Today we could jump to the new Helsinki process. The Helsinki of this era is most probably not a European nation because each is a participant in or threatened by President Putin’s unknown intentions. The speculation is that he has always wanted to restore Russia’s Imperial borders. Finland and Sweden fall inside that scope. I would bet that the UAE, particularly Dubai may emerge as the neutral broker that provides a place for the superpowers to meet comfortably and talk quietly. The Emiratis have the means to facilitate the conversation – the excellent airlines, warm weather, nice hotels, open deserts for the really off-the-record conversations, and it’s not dry. Was vodka an integral part of the warming up needed for the Helsinki Accords to progress and conclude? Yes.
We already know that the Post Cold War Settlement is unacceptable to Russia and China, which has clearly declared they are fully allied with Russia. We already see they are willing to go to war over it. We already see that the borders of Europe have already moved and NATO is not willing to fight to prevent or reverse this. So, why not leap away from the battlefield to the negotiating table to begin the modern equivalent of The Helsinki process? What is needed is not the outcome but a circuit breaker that allows war to cease and for dialogue to occur.

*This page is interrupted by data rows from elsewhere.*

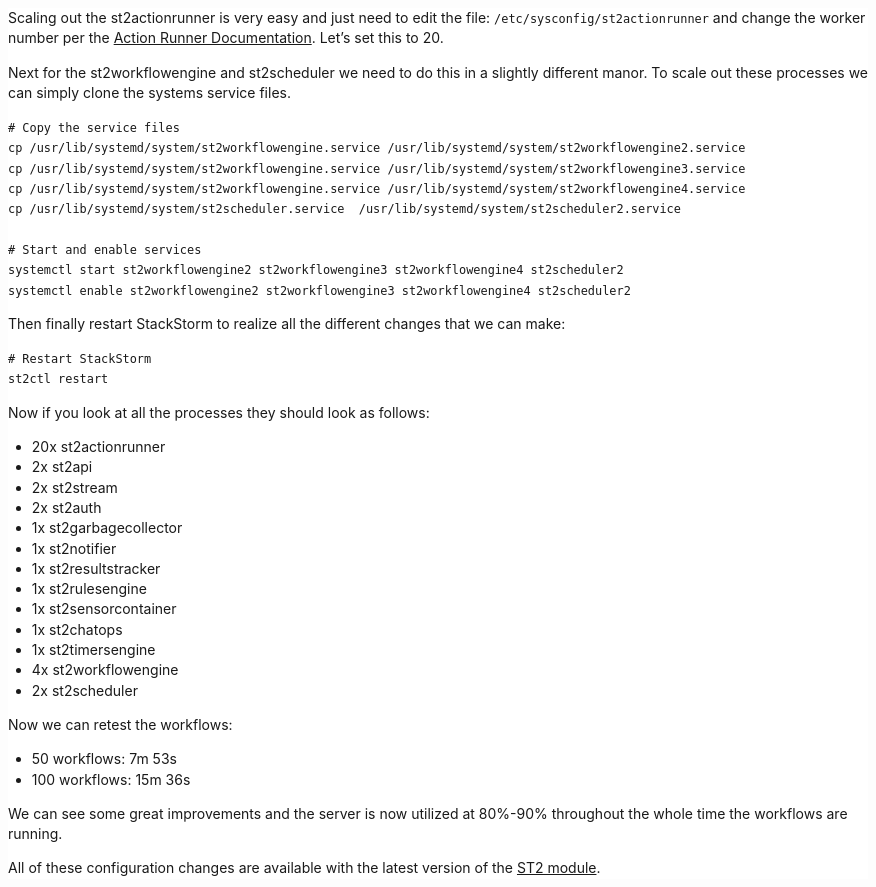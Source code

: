 Scaling out the st2actionrunner is very easy and just need to edit the file: `/etc/sysconfig/st2actionrunner` and change
the worker number per the [Action Runner Documentation](https://docs.stackstorm.com/install/config/config.html#config-configure-actionrunner-workers).
Let’s set this to 20.

Next for the st2workflowengine and st2scheduler we need to do this in a slightly different manor. To scale out these
processes we can simply clone the systems service files.
```shell
# Copy the service files
cp /usr/lib/systemd/system/st2workflowengine.service /usr/lib/systemd/system/st2workflowengine2.service
cp /usr/lib/systemd/system/st2workflowengine.service /usr/lib/systemd/system/st2workflowengine3.service
cp /usr/lib/systemd/system/st2workflowengine.service /usr/lib/systemd/system/st2workflowengine4.service
cp /usr/lib/systemd/system/st2scheduler.service  /usr/lib/systemd/system/st2scheduler2.service

# Start and enable services
systemctl start st2workflowengine2 st2workflowengine3 st2workflowengine4 st2scheduler2
systemctl enable st2workflowengine2 st2workflowengine3 st2workflowengine4 st2scheduler2
```

Then finally restart StackStorm to realize all the different changes that we can make:
```shell
# Restart StackStorm
st2ctl restart
```

Now if you look at all the processes they should look as follows:
- 20x st2actionrunner
- 2x st2api
- 2x st2stream
- 2x st2auth
- 1x st2garbagecollector
- 1x st2notifier
- 1x st2resultstracker
- 1x st2rulesengine
- 1x st2sensorcontainer
- 1x st2chatops
- 1x st2timersengine
- 4x st2workflowengine
- 2x st2scheduler

Now we can retest the workflows:
- 50 workflows: 7m 53s
- 100 workflows: 15m 36s

We can see some great improvements and the server is now utilized at 80%-90% throughout the whole time the
workflows are running.

All of these configuration changes are available with the latest version of the [ST2 module](https://forge.puppet.com/modules/stackstorm/st2).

For those who forgot and or cannot remember, The Russians began to ask for exactly what President Putin is asking for in 1954. The Soviet Union wanted a comprehensive agreement on the rules of the game (arms control/how to behave diplomatically/The Gentlemen’s agreements) and recognition of their borders. No progress was made until 1972. Recall that Nixon opened the dialogue with the Communists in 1971. He sent Kissinger to Beijing. He sent my father to Moscow. Both began a conversation that allowed the Cold War to thaw. My father spent a good deal of time in Moscow in the early 1970s. I got postcards pictures of that beautiful fountain on Lake Geneva postmarked from “Geneva”. I now know that he had been chosen because he was part of the inner circle that had defused the Turkish-Cuban Missile Crisis. We forget that the US threatened to put nukes into Turkey which is what prompted Russia to threaten to put nukes in Cuba in 1962.

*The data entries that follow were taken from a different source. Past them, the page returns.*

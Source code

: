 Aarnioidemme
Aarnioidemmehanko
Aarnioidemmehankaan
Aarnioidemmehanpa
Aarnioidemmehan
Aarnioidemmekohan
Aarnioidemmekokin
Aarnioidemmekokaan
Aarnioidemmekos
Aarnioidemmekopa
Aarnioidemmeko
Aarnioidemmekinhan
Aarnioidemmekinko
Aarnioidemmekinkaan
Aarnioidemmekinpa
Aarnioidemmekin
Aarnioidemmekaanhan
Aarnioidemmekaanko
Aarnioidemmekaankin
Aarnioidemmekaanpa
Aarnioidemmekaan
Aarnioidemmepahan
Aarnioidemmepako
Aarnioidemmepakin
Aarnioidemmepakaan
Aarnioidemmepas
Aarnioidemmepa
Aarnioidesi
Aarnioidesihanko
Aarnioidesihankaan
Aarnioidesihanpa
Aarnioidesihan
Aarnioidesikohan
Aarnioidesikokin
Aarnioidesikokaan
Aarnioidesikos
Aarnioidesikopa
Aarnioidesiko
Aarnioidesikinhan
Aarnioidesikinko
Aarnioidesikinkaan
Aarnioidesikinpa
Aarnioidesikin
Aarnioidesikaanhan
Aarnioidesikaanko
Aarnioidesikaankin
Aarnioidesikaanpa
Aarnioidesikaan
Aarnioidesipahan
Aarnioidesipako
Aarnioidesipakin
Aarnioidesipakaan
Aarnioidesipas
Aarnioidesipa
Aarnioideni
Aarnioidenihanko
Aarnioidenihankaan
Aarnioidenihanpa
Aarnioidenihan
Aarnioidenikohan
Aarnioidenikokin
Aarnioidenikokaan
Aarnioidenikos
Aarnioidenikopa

President Putin wants the same thing today but they have China and all of China’s allies by their side. What does he want? Putin has said it over and over again: He will use “military-technical reciprocal” measures that will affect civilians unless he gets a comprehensive renegotiation of the Post War Order. He thinks the Post WWII settlement was wrong and wants to restore Russia to its Imperial borders. He wants a new arms control agreement not only for nuclear but for all technologies including bioweapons and innovations that did not exist when Helsinki was agreed in 1975 (which has to be the bulk of weapons systems now).
The attitude in the West is increasingly unified. One hears, “We will win”. “We are vindicated that we knew when he would act and he did. Our intelligence is excellent and reliable.” “Putin would not dare attack us in the West”, even though it is widely known that Russia and China too have an array of weapons in space, hypersonic missiles and weapons on the ground that can create unimaginable damage with a high degree of plausible deniability.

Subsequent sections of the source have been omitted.